- Born: Martin Coneely February 18, 1887 Syracuse, New York, United States
- Died: 1950 (aged 62–63)
- Occupation: forger
- Known for: mimicking the handwriting of historical American figures
- Notable work: forgery of Thomas Jefferson's supposed draft of the Declaration of Independence

= Joseph Cosey =

American forger

Joseph Cosey (February 18, 1887 – 1950) is the favorite alias of notorious forger Martin Coneely. He was very skilled at mimicking the handwriting of historical American figures.

==Early life==
Joseph Cosey was born Martin Coneely on February 18, 1887, in Syracuse, New York. He was the son of Irish Catholic immigrant Robert Coneely, a "cabinetmaker by trade", and Sarah Bease of Virginia. He did very well in elementary and high school, but left home at the age of 17 after quarreling with his father.

Cosey worked as a printer's apprentice (he had helped his older brother Robert in his printing shop), wandering from place to place and job to job. In each place, he would use the local library to satisfy his interest in 19th-century American history.

He joined the United States Army in 1909, and "was sent to the Philippines as a private with Company G, 19th Infantry." He was dishonorably discharged four years later for assaulting the company cook. He forged a certificate of honorable discharge.

==Forger==
Cosey was caught and sentenced several times for various crimes, including motorcycle theft, forging checks and using fake delivery receipts to steal $30,000 in negotiable bonds. Cosey used various false names. He served around ten years in various prisons, including San Quentin, and was released in the late 1920s.

Cosey's career of historical forgery began by chance. In 1929, he went to the Library of Congress and asked to see some old documents; he stole a pay warrant endorsed by Benjamin Franklin in 1786. When he tried to sell it to a New York City book dealer, however, the dealer told him it was a fake. Stung, Cosey practiced forging signatures for several months and then sold the same dealer a scrap of paper with the writing "Yrs. Truly, A. Lincoln" for $10.
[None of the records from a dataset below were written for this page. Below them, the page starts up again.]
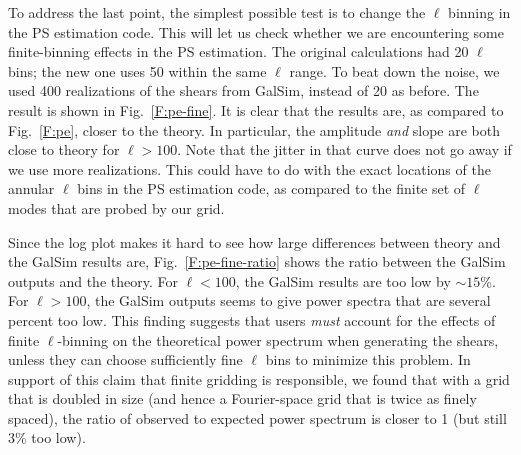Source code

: \documentclass[preprint]{aastex}
\begin{document}
To address the last point, the simplest possible test is to
change the $\ell$ binning in the PS estimation code.  This will let us
check whether we are encountering some finite-binning effects in the
PS estimation.  The original calculations had 20 $\ell$ bins; the new
one uses 50 within the same $\ell$ range.  To beat down the noise, we
used 400 realizations of the shears from GalSim, instead of 20 as
before.  The result is shown in Fig.~\ref{F:pe-fine}.  It is clear
that the results are, as compared to Fig.~\ref{F:pe}, closer to the
theory.  In particular, the amplitude {\em and} slope are both close
to theory for $\ell>100$.  Note that the jitter in that curve does not
go away if we use more realizations.  This could have to do with the
exact locations of the annular $\ell$ bins in the PS estimation code,
as compared to the finite set of $\ell$ modes that are probed by our
grid.

Since the log plot makes it hard to see how large differences between
theory and the GalSim results are, Fig.~\ref{F:pe-fine-ratio} shows
the ratio between the GalSim outputs and the theory.  For $\ell<100$,
the GalSim results are too low by $\sim 15$\%.  For $\ell>100$, the
GalSim outputs seems to give power spectra that are several percent too low.  This
finding suggests that users {\em must} account for the effects of
finite $\ell$-binning on the theoretical power spectrum when
generating the shears, unless they
can choose sufficiently fine $\ell$ bins to minimize
this problem.  In support of this claim that finite gridding is
responsible, we found that with a grid that is doubled in size (and
hence a Fourier-space grid that is twice as finely spaced), the ratio
of observed to expected power spectrum is closer to 1 (but still 3\%
too low).
\end{document}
Cosey forged signatures, entire letters and manuscripts of such historical figures as George Washington, James Monroe, Button Gwinnett, and Mark Twain. Several fake Lincoln letters were produced, as well as Thomas Jefferson's supposed draft of the Declaration of Independence. As time went on, he occasionally composed his own documents rather than simply copy authentic ones.

He used old paper, brown ink and writing implements that the contemporary writer would have used - this made his documents so convincing that they fooled several experts. Cosey rarely victimized amateur collectors, often stating "I take pleasure in fooling the professionals". He was so prolific and good that, in 1934, the New York Public Library set up the Cosey Collection to both alert the public and remove his work from circulation.

Even with the considerations Cosey made to give his forgeries the look of authentic documents, he eventually made mistakes. One such involved his use of the style that the historical figure would have used in their prime, when the date of the document would have called for the writer's hands to tremble with old age. Later forgeries were also easier to spot; Cosey began to use modern chemicals to age modern paper.

Cosey was arrested in 1937 after selling a fake letter (supposedly from Abraham Lincoln) to a stamp dealer. The dealer analyzed the letter and discovered the forgery. Cosey confessed his crimes and was eventually sentenced to three years in prison. He was released in less than a year, and continued to make forgeries into the 1940s.

==Impact==
Several forgeries produced by Joseph Cosey are most likely still in circulation. Over the years, they have become valuable collector's items in their own right. According to historian, Nathan Raab, examples of his work, as known forgeries, are held in various collections, among them the Alfred Whital Stern Collection of Lincolniana in the Library of Congress. The noted collector A. S. W. Rosenbach was proud to have a Cosey forgery of two verses from Edgar Allan Poe's poem "The Raven".